[Work to be completed] Return all lines below containing the word "File".

[Material shown]
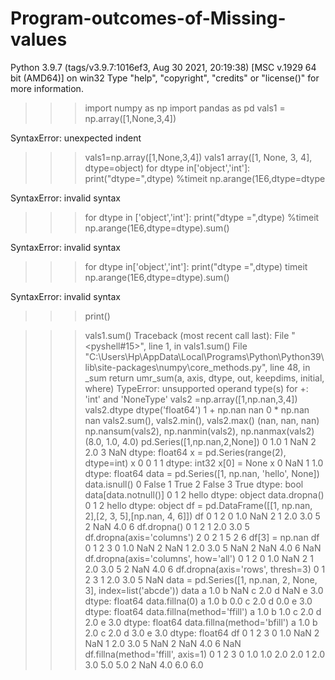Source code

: # Program-outcomes-of-Missing-values
  Python 3.9.7 (tags/v3.9.7:1016ef3, Aug 30 2021, 20:19:38) [MSC v.1929 64 bit (AMD64)] on win32
Type "help", "copyright", "credits" or "license()" for more information.
>>> import numpy as np
>>> import pandas as pd
vals1
>>>  = np.array([1,None,3,4])
 
SyntaxError: unexpected indent
>>> vals1=np.array([1,None,3,4])
>>> vals1
array([1, None, 3, 4], dtype=object)
>>> for dtype in['object','int']:
	print("dtype=",dtype)
	%timeit np.arange(1E6,dtype=dtype
			  
SyntaxError: invalid syntax
>>> for dtype in ['object','int']:
	print("dtype =",dtype)
	%timeit np.arange(1E6,dtype=dtype).sum()
	
SyntaxError: invalid syntax
>>> for dtype in['object','int']:
	print("dtype =",dtype)
	timeit np.arange(1E6,dtype=dtype).sum()
	
SyntaxError: invalid syntax
>>> print()

>>> vals1.sum()
Traceback (most recent call last):
  File "<pyshell#15>", line 1, in <module>
    vals1.sum()
  File "C:\Users\Hp\AppData\Local\Programs\Python\Python39\lib\site-packages\numpy\core\_methods.py", line 48, in _sum
    return umr_sum(a, axis, dtype, out, keepdims, initial, where)
TypeError: unsupported operand type(s) for +: 'int' and 'NoneType'
>>> vals2 =np.array([1,np.nan,3,4])
>>> vals2.dtype
dtype('float64')
>>> 1 + np.nan
nan
>>> 0 * np.nan
nan
>>> vals2.sum(), vals2.min(), vals2.max()
(nan, nan, nan)
>>> np.nansum(vals2), np.nanmin(vals2), np.nanmax(vals2)
(8.0, 1.0, 4.0)
>>> pd.Series([1,np.nan,2,None])
0    1.0
1    NaN
2    2.0
3    NaN
dtype: float64
>>> x = pd.Series(range(2), dtype=int)
>>> x
0    0
1    1
dtype: int32
>>> x[0] = None
>>> x
0    NaN
1    1.0
dtype: float64
>>> data = pd.Series([1, np.nan, 'hello', None])
>>> data.isnull()
0    False
1     True
2    False
3     True
dtype: bool
>>> data[data.notnull()]
0        1
2    hello
dtype: object
>>> data.dropna()
0        1
2    hello
dtype: object
>>> df = pd.DataFrame([[1, np.nan, 2],[2, 3, 5],[np.nan, 4, 6]])
>>> df
     0    1  2
0  1.0  NaN  2
1  2.0  3.0  5
2  NaN  4.0  6
>>> df.dropna()
     0    1  2
1  2.0  3.0  5
>>> df.dropna(axis='columns')
   2
0  2
1  5
2  6
>>> df[3] = np.nan
>>> df
     0    1  2   3
0  1.0  NaN  2 NaN
1  2.0  3.0  5 NaN
2  NaN  4.0  6 NaN
>>> df.dropna(axis='columns', how='all')
     0    1  2
0  1.0  NaN  2
1  2.0  3.0  5
2  NaN  4.0  6
>>> df.dropna(axis='rows', thresh=3)
     0    1  2   3
1  2.0  3.0  5 NaN
>>> data = pd.Series([1, np.nan, 2, None, 3], index=list('abcde'))
>>> data
a    1.0
b    NaN
c    2.0
d    NaN
e    3.0
dtype: float64
>>> data.fillna(0)
a    1.0
b    0.0
c    2.0
d    0.0
e    3.0
dtype: float64
>>> data.fillna(method='ffill')
a    1.0
b    1.0
c    2.0
d    2.0
e    3.0
dtype: float64
>>> data.fillna(method='bfill')
a    1.0
b    2.0
c    2.0
d    3.0
e    3.0
dtype: float64
>>> df
     0    1  2   3
0  1.0  NaN  2 NaN
1  2.0  3.0  5 NaN
2  NaN  4.0  6 NaN
>>> df.fillna(method='ffill', axis=1)
     0    1    2    3
0  1.0  1.0  2.0  2.0
1  2.0  3.0  5.0  5.0
2  NaN  4.0  6.0  6.0
>>>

[Task output]
  File "<pyshell#15>", line 1, in <module>
  File "C:\Users\Hp\AppData\Local\Programs\Python\Python39\lib\site-packages\numpy\core\_methods.py", line 48, in _sum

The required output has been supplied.